En ce qui concerne la décision fixant le pays de renvoi :
Aux termes de l’article 3 de la convention européenne de sauvegarde des droits de l’homme et des libertés fondamentales : « Nul ne peut être soumis à la torture ni à des peines ou traitements inhumains ou dégradants ».
Mme B… soutient encourir des risques en cas de retour dans son pays d’origine en raison du réseau de traite à fins d’exploitation sexuelle dont elle aurait été victime et duquel elle se serait enfuie. Elle ajoute craindre d’être à nouveau victime d’agressions sexuelles et physiques. Toutefois, elle ne produit aucun élément de nature à justifier la réalité et l’actualité des risques allégués, alors qu’au demeurant sa demande d’asile a été définitivement rejetée par une décision de la Cour nationale du droit d’asile du 28 janvier 2025. Dans ces conditions, le moyen tiré de la méconnaissance des stipulations et précitées doit être écarté.

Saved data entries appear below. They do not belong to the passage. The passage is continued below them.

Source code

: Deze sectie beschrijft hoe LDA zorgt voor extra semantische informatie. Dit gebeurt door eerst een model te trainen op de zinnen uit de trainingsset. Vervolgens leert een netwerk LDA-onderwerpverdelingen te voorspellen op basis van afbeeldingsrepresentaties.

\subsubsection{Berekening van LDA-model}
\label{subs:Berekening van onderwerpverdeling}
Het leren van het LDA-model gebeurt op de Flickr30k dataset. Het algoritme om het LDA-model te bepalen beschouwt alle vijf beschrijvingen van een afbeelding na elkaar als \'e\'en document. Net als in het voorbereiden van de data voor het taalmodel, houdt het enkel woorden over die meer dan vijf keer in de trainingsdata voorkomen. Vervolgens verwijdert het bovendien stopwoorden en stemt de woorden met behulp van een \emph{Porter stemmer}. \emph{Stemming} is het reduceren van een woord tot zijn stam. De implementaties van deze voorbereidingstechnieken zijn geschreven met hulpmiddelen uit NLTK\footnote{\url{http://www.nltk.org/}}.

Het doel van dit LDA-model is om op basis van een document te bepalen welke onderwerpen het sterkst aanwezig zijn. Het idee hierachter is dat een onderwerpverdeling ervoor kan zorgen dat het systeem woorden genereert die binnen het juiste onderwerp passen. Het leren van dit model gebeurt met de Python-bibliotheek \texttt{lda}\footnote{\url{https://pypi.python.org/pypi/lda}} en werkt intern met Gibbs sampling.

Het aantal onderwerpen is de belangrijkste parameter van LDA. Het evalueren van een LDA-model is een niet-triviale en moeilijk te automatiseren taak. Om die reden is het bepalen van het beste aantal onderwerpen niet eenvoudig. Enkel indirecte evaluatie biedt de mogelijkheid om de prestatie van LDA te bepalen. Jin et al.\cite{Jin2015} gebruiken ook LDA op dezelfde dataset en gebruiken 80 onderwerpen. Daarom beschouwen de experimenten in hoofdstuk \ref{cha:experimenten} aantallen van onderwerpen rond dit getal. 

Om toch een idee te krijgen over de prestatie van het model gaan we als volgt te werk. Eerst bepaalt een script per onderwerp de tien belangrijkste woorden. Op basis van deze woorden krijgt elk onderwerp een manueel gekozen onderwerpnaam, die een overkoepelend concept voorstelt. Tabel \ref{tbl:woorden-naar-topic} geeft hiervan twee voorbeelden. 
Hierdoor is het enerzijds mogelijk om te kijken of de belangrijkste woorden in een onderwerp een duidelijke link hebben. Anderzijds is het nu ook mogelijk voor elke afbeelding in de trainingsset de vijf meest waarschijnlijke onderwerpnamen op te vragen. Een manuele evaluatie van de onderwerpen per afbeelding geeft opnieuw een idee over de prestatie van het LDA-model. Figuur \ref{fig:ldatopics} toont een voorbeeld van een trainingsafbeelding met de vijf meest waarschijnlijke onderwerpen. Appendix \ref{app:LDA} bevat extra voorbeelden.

Il résulte de tout ce qui précède que les conclusions à fin d’annulation de l’arrêté du préfet du Tarn du 24 mars 2025 doivent être rejetées ainsi que, par voie de conséquence, celles tendant à l’application de l’article L. 761-1 du code de justice administrative et de l’article 37 de la loi du 10 juillet 1991.
D E C I D E :
Article 1er : La requête de Mme B… est rejetée.
Article 2 : Le présent jugement sera notifié à Mme A… B…, à Me Bouix et au préfet du Tarn.

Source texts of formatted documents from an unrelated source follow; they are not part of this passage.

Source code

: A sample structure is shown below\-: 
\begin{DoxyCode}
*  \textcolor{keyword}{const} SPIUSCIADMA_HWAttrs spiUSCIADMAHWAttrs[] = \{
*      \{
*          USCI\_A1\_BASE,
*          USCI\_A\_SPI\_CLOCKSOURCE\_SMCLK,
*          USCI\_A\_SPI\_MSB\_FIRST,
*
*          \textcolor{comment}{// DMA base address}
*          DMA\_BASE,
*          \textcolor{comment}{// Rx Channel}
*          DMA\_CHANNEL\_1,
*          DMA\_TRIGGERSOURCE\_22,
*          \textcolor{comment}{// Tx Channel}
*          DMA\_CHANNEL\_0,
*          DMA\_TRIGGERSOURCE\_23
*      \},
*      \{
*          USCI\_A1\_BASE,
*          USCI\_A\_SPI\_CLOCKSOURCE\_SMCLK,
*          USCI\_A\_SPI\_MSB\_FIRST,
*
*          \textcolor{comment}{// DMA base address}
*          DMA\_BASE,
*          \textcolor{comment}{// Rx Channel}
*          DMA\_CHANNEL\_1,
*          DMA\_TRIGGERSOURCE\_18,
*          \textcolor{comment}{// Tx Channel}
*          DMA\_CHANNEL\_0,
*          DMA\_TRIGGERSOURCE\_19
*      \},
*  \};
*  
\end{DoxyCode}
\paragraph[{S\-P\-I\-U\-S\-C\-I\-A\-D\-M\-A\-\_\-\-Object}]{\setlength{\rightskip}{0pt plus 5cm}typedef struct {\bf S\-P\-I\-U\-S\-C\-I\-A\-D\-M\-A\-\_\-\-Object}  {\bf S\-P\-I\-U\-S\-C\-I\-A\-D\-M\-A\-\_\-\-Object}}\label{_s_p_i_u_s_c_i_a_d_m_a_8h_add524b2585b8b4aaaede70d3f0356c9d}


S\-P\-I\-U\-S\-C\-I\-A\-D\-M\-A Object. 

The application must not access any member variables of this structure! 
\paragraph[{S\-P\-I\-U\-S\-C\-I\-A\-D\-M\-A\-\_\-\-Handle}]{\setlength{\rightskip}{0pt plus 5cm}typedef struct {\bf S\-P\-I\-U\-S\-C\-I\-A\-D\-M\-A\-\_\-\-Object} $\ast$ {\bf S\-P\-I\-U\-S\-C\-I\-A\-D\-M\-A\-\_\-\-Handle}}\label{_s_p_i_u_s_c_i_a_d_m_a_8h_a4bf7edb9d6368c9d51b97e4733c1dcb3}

Délibéré après l’audience du 13 mai 2026, à laquelle siégeaient :
- M. Daguerre de Hureaux, président ;
- Mme Gigault, première conseillère ;
- M. Zouad, conseiller.
Rendu public par mise à disposition au greffe le 27 mai 2026.
La rapporteure,
Stéphanie Gigault
Le président,
Alain Daguerre de Hureaux
Le greffier,
Baptiste Roets
La République mande et ordonne au préfet du Tarn en ce qui le concerne ou à tous commissaires de justice à ce requis en ce qui concerne les voies de droit commun contre les parties privées, de pourvoir à l’exécution de la présente décision.